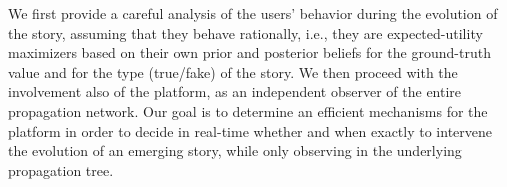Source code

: We first provide a careful analysis of the users' behavior during the evolution of the story, assuming that they behave rationally, i.e., they are expected-utility maximizers based on their own prior and posterior beliefs for the ground-truth value and for the type (true/fake) of the story. We then proceed with the involvement also of the platform, as an independent observer of the entire propagation network. Our goal is to determine an efficient mechanisms for the platform in order to decide in real-time whether and when exactly to intervene the evolution of an emerging story, while only observing in the underlying propagation tree.  

\noindent 

\bigskip

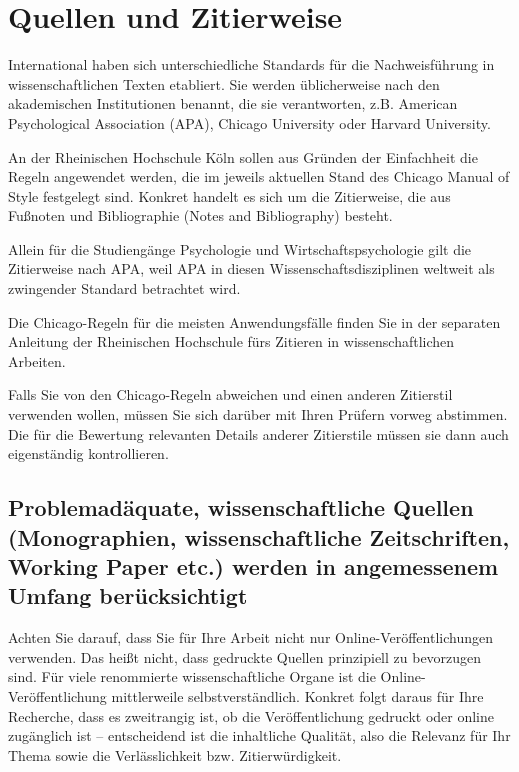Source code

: \chapter{Quellen und Zitierweise}
\label{chap:quellen-zitierweise}

International haben sich unterschiedliche Standards für die Nachweisführung in wissenschaftlichen Texten etabliert. Sie werden üblicherweise nach den akademischen Institutionen benannt, die sie verantworten, z.B. American Psychological Association (APA), Chicago University oder Harvard University.

An der Rheinischen Hochschule Köln sollen aus Gründen der Einfachheit die Regeln angewendet werden, die im jeweils aktuellen Stand des Chicago Manual of Style festgelegt sind. Konkret handelt es sich um die Zitierweise, die aus Fußnoten und Bibliographie (Notes and Bibliography) besteht.

Allein für die Studiengänge Psychologie und Wirtschaftspsychologie gilt die Zitierweise nach APA, weil APA in diesen Wissenschaftsdisziplinen weltweit als zwingender Standard betrachtet wird.

Die Chicago-Regeln für die meisten Anwendungsfälle finden Sie in der separaten Anleitung der Rheinischen Hochschule fürs Zitieren in wissenschaftlichen Arbeiten.

Falls Sie von den Chicago-Regeln abweichen und einen anderen Zitierstil verwenden wollen, müssen Sie sich darüber mit Ihren Prüfern vorweg abstimmen. Die für die Bewertung relevanten Details anderer Zitierstile müssen sie dann auch eigenständig kontrollieren.

\section{Problemadäquate, wissenschaftliche Quellen (Monographien, wissenschaftliche Zeitschriften, Working Paper etc.) werden in angemessenem Umfang berücksichtigt}
\label{sec:wissenschaftliche-quellen}

Achten Sie darauf, dass Sie für Ihre Arbeit nicht nur Online-Veröffentlichungen verwenden. Das heißt nicht, dass gedruckte Quellen prinzipiell zu bevorzugen sind. Für viele renommierte wissenschaftliche Organe ist die Online-Veröffentlichung mittlerweile selbstverständlich. Konkret folgt daraus für Ihre Recherche, dass es zweitrangig ist, ob die Veröffentlichung gedruckt oder online zugänglich ist – entscheidend ist die inhaltliche Qualität, also die Relevanz für Ihr Thema sowie die Verlässlichkeit bzw. Zitierwürdigkeit.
++++++++++
▶ _ACTION ITEM_:
Please copy the lines in the records above between the one holding "International haben sich" and the one holding "Die Chicago-Regeln für", inclusive, exactly and with no other line.

▶ _SOLUTION_:
International haben sich unterschiedliche Standards für die Nachweisführung in wissenschaftlichen Texten etabliert. Sie werden üblicherweise nach den akademischen Institutionen benannt, die sie verantworten, z.B. American Psychological Association (APA), Chicago University oder Harvard University.

An der Rheinischen Hochschule Köln sollen aus Gründen der Einfachheit die Regeln angewendet werden, die im jeweils aktuellen Stand des Chicago Manual of Style festgelegt sind. Konkret handelt es sich um die Zitierweise, die aus Fußnoten und Bibliographie (Notes and Bibliography) besteht.

Allein für die Studiengänge Psychologie und Wirtschaftspsychologie gilt die Zitierweise nach APA, weil APA in diesen Wissenschaftsdisziplinen weltweit als zwingender Standard betrachtet wird.

Die Chicago-Regeln für die meisten Anwendungsfälle finden Sie in der separaten Anleitung der Rheinischen Hochschule fürs Zitieren in wissenschaftlichen Arbeiten.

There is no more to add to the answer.